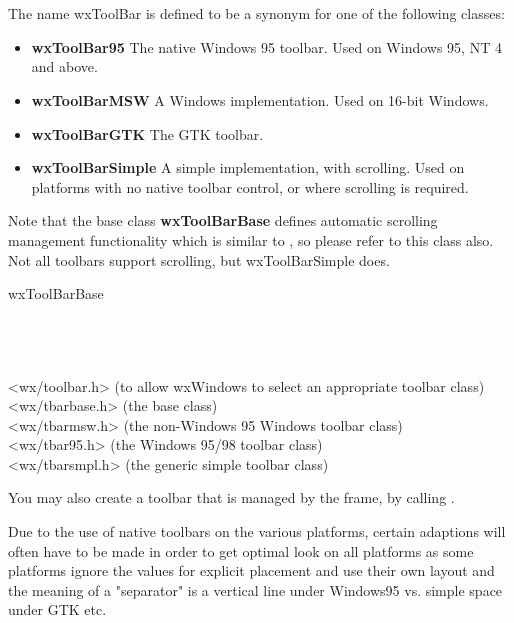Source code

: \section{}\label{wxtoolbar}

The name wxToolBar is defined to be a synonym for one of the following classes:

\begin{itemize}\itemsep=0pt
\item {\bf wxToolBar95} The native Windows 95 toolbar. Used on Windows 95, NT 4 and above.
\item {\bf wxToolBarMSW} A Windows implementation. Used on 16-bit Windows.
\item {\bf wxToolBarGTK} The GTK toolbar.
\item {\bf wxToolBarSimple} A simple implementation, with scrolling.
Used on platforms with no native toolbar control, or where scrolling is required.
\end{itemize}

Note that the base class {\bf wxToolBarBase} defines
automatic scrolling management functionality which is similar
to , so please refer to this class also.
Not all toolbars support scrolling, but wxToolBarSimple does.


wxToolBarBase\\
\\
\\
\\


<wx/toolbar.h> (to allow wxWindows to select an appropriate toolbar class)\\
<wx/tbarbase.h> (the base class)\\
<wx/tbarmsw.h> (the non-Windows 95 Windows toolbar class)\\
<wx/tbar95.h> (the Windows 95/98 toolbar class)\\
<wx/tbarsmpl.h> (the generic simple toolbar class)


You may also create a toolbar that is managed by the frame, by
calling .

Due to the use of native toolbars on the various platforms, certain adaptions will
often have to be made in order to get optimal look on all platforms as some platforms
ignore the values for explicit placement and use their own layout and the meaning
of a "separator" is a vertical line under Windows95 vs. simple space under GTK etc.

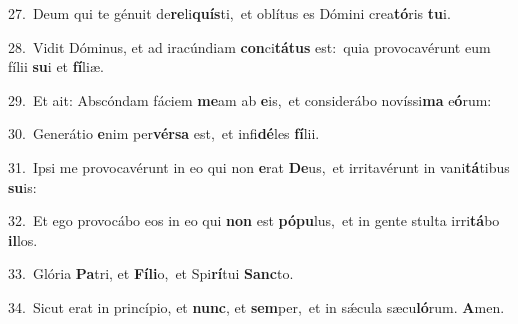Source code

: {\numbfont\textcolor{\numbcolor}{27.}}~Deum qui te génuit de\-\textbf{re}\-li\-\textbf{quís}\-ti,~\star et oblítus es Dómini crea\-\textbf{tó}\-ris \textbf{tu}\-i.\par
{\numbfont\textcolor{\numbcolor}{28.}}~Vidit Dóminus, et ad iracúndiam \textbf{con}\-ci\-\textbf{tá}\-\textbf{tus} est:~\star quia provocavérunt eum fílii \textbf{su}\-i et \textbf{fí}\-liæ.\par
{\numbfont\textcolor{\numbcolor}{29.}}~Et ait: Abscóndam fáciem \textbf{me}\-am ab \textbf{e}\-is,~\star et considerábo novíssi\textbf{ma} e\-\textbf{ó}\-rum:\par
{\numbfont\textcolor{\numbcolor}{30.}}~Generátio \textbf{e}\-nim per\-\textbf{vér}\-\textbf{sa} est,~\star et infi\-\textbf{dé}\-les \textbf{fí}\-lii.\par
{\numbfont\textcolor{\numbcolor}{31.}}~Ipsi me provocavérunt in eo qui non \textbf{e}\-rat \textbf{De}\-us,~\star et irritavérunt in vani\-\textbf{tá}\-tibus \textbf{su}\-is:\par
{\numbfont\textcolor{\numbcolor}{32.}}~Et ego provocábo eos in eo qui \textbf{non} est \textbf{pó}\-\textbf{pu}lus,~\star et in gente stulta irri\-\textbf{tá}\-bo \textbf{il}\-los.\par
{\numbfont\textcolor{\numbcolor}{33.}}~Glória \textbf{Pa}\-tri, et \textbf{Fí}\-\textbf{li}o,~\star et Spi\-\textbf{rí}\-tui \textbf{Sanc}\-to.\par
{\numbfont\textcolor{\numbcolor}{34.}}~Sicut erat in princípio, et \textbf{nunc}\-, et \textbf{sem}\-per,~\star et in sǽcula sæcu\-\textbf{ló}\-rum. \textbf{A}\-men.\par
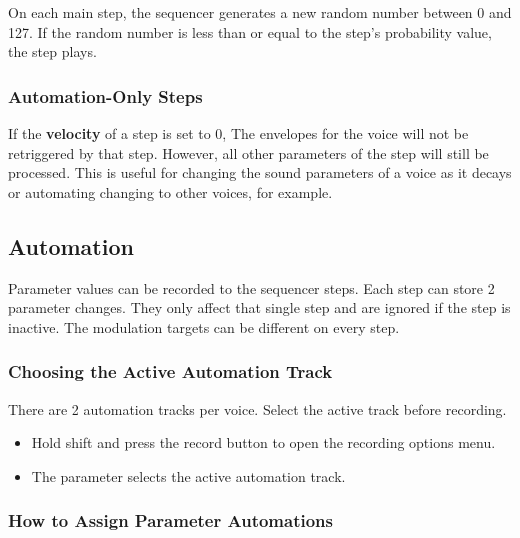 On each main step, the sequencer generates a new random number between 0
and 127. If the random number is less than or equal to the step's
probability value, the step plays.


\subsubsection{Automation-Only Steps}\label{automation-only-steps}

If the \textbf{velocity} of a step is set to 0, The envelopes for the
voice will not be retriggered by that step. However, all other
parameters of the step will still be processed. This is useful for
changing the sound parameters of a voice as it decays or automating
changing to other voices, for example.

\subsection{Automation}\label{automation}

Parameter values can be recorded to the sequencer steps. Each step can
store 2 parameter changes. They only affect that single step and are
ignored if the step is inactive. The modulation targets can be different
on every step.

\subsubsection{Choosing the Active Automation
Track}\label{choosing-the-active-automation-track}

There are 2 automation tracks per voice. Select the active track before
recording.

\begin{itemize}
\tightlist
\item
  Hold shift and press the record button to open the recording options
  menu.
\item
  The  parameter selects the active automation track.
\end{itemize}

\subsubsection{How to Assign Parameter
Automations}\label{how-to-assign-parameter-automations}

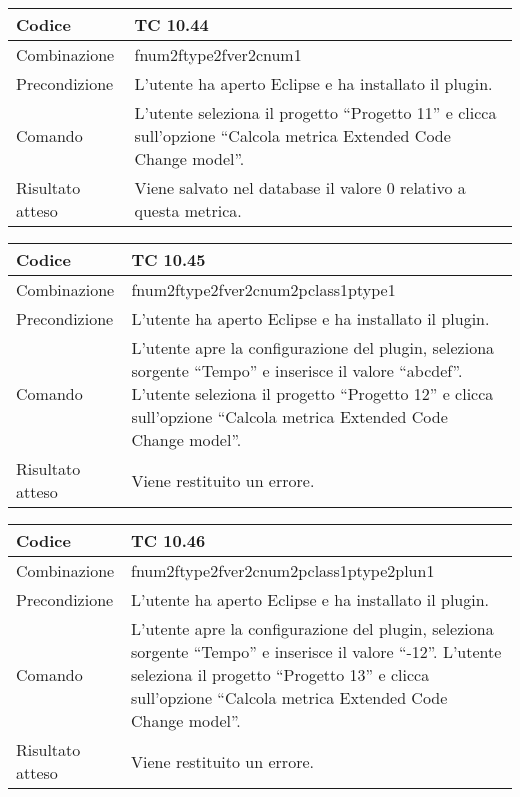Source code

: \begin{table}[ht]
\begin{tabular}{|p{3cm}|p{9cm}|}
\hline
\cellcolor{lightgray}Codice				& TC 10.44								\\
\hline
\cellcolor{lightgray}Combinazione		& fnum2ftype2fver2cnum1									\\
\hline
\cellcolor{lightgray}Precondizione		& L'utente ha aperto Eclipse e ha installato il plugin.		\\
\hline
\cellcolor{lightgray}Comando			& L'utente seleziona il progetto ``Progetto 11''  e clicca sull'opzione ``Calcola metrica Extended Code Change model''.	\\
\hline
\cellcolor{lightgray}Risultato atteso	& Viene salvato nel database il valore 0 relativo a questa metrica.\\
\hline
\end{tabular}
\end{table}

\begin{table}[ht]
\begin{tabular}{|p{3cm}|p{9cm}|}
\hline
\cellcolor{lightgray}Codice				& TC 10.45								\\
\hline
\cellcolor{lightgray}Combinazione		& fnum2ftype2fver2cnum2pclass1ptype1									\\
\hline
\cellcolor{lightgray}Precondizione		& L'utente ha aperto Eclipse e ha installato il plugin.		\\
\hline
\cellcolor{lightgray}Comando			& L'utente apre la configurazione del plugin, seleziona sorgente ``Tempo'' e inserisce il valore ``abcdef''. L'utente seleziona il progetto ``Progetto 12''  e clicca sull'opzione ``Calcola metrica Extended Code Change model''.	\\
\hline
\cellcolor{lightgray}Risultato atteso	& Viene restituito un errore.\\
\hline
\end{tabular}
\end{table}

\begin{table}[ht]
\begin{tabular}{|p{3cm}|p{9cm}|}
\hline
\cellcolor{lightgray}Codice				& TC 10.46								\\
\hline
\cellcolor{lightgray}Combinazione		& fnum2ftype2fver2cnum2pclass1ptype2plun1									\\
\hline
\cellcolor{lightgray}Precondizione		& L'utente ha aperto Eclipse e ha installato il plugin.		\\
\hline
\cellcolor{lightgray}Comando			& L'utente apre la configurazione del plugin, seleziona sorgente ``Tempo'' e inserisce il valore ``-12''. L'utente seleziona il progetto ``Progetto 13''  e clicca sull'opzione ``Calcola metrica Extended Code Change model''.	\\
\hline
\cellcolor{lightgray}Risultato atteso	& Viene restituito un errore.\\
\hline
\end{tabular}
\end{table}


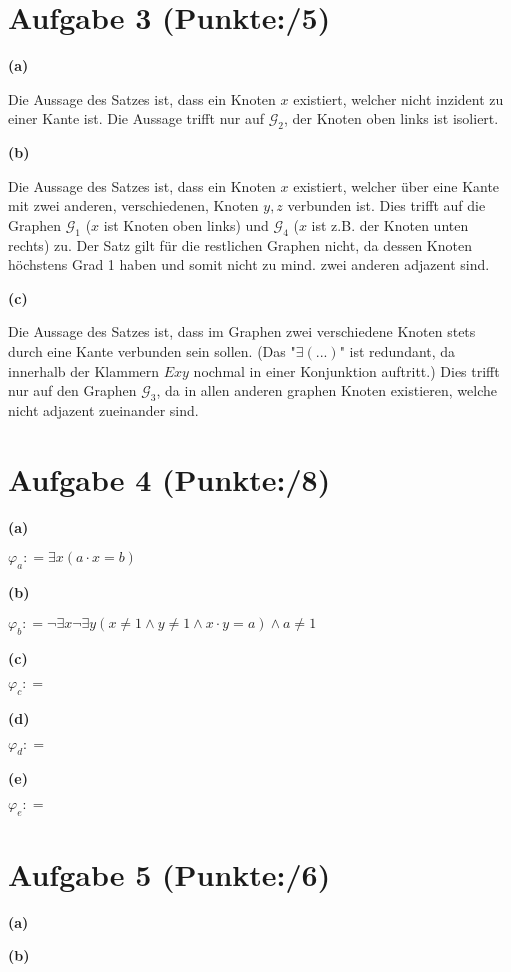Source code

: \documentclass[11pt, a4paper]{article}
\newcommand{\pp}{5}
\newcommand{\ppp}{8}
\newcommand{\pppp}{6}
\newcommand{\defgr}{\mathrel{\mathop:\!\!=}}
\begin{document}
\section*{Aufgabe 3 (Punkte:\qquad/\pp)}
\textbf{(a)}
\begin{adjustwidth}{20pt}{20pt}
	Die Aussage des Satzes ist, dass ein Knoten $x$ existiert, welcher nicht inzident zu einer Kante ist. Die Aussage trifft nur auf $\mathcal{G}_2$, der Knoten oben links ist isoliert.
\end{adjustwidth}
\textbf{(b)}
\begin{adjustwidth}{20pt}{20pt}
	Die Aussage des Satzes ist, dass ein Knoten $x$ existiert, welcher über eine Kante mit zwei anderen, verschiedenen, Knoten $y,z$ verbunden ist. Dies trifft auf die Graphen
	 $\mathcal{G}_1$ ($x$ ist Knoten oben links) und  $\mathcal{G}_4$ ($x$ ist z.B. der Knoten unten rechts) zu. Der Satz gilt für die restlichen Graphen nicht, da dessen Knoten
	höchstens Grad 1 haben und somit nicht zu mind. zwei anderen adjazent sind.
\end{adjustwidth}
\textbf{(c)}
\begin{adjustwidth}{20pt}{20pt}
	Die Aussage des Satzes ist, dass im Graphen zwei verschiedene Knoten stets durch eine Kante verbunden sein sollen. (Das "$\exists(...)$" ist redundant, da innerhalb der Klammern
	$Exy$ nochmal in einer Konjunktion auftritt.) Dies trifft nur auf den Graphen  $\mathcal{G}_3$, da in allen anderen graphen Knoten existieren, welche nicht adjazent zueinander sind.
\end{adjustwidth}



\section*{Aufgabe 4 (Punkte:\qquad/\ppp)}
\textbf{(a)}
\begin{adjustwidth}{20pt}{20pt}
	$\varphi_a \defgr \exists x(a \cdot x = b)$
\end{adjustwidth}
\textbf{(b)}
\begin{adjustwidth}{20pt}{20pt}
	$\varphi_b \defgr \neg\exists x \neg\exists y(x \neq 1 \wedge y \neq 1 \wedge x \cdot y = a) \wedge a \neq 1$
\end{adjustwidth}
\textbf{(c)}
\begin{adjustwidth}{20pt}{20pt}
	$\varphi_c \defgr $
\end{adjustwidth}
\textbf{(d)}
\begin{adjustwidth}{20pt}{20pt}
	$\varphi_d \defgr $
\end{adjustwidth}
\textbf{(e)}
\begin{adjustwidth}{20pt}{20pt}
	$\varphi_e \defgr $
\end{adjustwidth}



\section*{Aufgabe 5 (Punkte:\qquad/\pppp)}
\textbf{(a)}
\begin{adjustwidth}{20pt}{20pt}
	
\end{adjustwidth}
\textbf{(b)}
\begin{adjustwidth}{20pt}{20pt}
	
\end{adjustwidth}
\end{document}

TASK OBJECTIVE >> Exact copy, no pictures. Write out the lines in the entries above, starting with the line with "ignore the values" and going on through the line with "qui te génuit", keeping both.

RESULT FOR THIS EXERCISE >>
ignore the values for explicit placement and use their own layout and the meaning
of a "separator" is a vertical line under Windows95 vs. simple space under GTK etc.

Source code

: {\numbfont\textcolor{\numbcolor}{27.}}~Deum qui te génuit de\-\textbf{re}\-li\-\textbf{quís}\-ti,~\star et oblítus es Dómini crea\-\textbf{tó}\-ris \textbf{tu}\-i.\par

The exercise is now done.